EXCERPTED RECORDS START

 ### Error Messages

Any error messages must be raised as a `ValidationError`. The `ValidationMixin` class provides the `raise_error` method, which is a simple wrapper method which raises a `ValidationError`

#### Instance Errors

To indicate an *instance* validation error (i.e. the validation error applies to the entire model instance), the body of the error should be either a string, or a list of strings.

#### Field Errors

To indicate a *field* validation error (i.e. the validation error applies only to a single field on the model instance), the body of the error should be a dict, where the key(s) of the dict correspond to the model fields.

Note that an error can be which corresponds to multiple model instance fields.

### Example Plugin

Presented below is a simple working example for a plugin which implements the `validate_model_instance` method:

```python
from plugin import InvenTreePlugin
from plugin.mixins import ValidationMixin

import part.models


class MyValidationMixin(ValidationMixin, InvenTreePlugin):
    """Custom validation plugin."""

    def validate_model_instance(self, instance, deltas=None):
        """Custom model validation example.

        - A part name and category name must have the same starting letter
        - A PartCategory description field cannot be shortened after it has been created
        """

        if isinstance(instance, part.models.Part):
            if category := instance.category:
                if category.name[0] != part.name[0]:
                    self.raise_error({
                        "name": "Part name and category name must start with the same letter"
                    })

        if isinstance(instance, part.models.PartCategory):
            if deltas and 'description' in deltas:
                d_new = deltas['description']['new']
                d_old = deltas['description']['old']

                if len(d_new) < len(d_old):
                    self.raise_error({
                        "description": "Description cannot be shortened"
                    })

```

EXCERPTED RECORDS END

(WHAT IS BEING ASKED) Would you filter the records and copy each line that contains the word "shortened"?

(ANSWER SECTION)
        - A PartCategory description field cannot be shortened after it has been created
                        "description": "Description cannot be shortened"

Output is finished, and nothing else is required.